Repeat the entries exactly, keeping every line as it is.

========================================

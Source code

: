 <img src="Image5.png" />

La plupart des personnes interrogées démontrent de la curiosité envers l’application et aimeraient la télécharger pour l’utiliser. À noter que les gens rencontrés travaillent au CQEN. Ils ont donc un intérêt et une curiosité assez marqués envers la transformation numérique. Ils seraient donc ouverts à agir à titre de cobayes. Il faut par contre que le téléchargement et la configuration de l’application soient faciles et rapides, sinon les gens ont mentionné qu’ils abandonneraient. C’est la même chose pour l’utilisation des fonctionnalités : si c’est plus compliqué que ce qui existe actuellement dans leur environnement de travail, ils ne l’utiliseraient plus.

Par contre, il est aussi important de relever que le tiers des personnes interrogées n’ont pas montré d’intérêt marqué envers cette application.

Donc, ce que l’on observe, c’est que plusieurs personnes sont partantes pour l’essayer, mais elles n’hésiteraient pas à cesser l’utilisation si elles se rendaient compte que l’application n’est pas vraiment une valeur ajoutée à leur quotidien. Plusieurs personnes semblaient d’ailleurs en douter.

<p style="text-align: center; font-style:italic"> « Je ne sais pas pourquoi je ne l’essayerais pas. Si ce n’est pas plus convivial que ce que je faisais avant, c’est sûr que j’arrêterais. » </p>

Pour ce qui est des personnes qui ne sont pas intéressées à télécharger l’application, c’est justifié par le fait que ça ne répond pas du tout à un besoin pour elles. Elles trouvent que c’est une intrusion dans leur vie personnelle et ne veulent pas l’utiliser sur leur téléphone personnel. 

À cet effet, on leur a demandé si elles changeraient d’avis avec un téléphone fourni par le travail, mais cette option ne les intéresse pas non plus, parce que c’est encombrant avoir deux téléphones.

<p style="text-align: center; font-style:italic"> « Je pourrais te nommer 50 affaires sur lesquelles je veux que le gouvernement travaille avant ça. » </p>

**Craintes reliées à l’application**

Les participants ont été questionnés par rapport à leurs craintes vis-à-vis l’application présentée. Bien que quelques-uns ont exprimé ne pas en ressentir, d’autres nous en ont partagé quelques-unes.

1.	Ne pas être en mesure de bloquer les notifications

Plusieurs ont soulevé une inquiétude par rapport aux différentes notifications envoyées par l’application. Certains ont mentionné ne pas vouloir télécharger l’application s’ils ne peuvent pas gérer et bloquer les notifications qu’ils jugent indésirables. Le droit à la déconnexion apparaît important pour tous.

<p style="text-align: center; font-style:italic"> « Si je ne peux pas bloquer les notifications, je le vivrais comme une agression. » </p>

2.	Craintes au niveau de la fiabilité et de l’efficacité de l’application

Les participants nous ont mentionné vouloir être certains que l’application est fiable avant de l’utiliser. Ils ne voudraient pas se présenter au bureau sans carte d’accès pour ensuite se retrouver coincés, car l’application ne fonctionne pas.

========================================

• [RESULT OF THE EXERCISE]:
Source code

: <img src="Image5.png" />

La plupart des personnes interrogées démontrent de la curiosité envers l’application et aimeraient la télécharger pour l’utiliser. À noter que les gens rencontrés travaillent au CQEN. Ils ont donc un intérêt et une curiosité assez marqués envers la transformation numérique. Ils seraient donc ouverts à agir à titre de cobayes. Il faut par contre que le téléchargement et la configuration de l’application soient faciles et rapides, sinon les gens ont mentionné qu’ils abandonneraient. C’est la même chose pour l’utilisation des fonctionnalités : si c’est plus compliqué que ce qui existe actuellement dans leur environnement de travail, ils ne l’utiliseraient plus.

Par contre, il est aussi important de relever que le tiers des personnes interrogées n’ont pas montré d’intérêt marqué envers cette application.

Donc, ce que l’on observe, c’est que plusieurs personnes sont partantes pour l’essayer, mais elles n’hésiteraient pas à cesser l’utilisation si elles se rendaient compte que l’application n’est pas vraiment une valeur ajoutée à leur quotidien. Plusieurs personnes semblaient d’ailleurs en douter.

<p style="text-align: center; font-style:italic"> « Je ne sais pas pourquoi je ne l’essayerais pas. Si ce n’est pas plus convivial que ce que je faisais avant, c’est sûr que j’arrêterais. » </p>

Pour ce qui est des personnes qui ne sont pas intéressées à télécharger l’application, c’est justifié par le fait que ça ne répond pas du tout à un besoin pour elles. Elles trouvent que c’est une intrusion dans leur vie personnelle et ne veulent pas l’utiliser sur leur téléphone personnel. 

À cet effet, on leur a demandé si elles changeraient d’avis avec un téléphone fourni par le travail, mais cette option ne les intéresse pas non plus, parce que c’est encombrant avoir deux téléphones.

<p style="text-align: center; font-style:italic"> « Je pourrais te nommer 50 affaires sur lesquelles je veux que le gouvernement travaille avant ça. » </p>

**Craintes reliées à l’application**

Les participants ont été questionnés par rapport à leurs craintes vis-à-vis l’application présentée. Bien que quelques-uns ont exprimé ne pas en ressentir, d’autres nous en ont partagé quelques-unes.

1.	Ne pas être en mesure de bloquer les notifications

Plusieurs ont soulevé une inquiétude par rapport aux différentes notifications envoyées par l’application. Certains ont mentionné ne pas vouloir télécharger l’application s’ils ne peuvent pas gérer et bloquer les notifications qu’ils jugent indésirables. Le droit à la déconnexion apparaît important pour tous.

<p style="text-align: center; font-style:italic"> « Si je ne peux pas bloquer les notifications, je le vivrais comme une agression. » </p>

2.	Craintes au niveau de la fiabilité et de l’efficacité de l’application

Les participants nous ont mentionné vouloir être certains que l’application est fiable avant de l’utiliser. Ils ne voudraient pas se présenter au bureau sans carte d’accès pour ensuite se retrouver coincés, car l’application ne fonctionne pas.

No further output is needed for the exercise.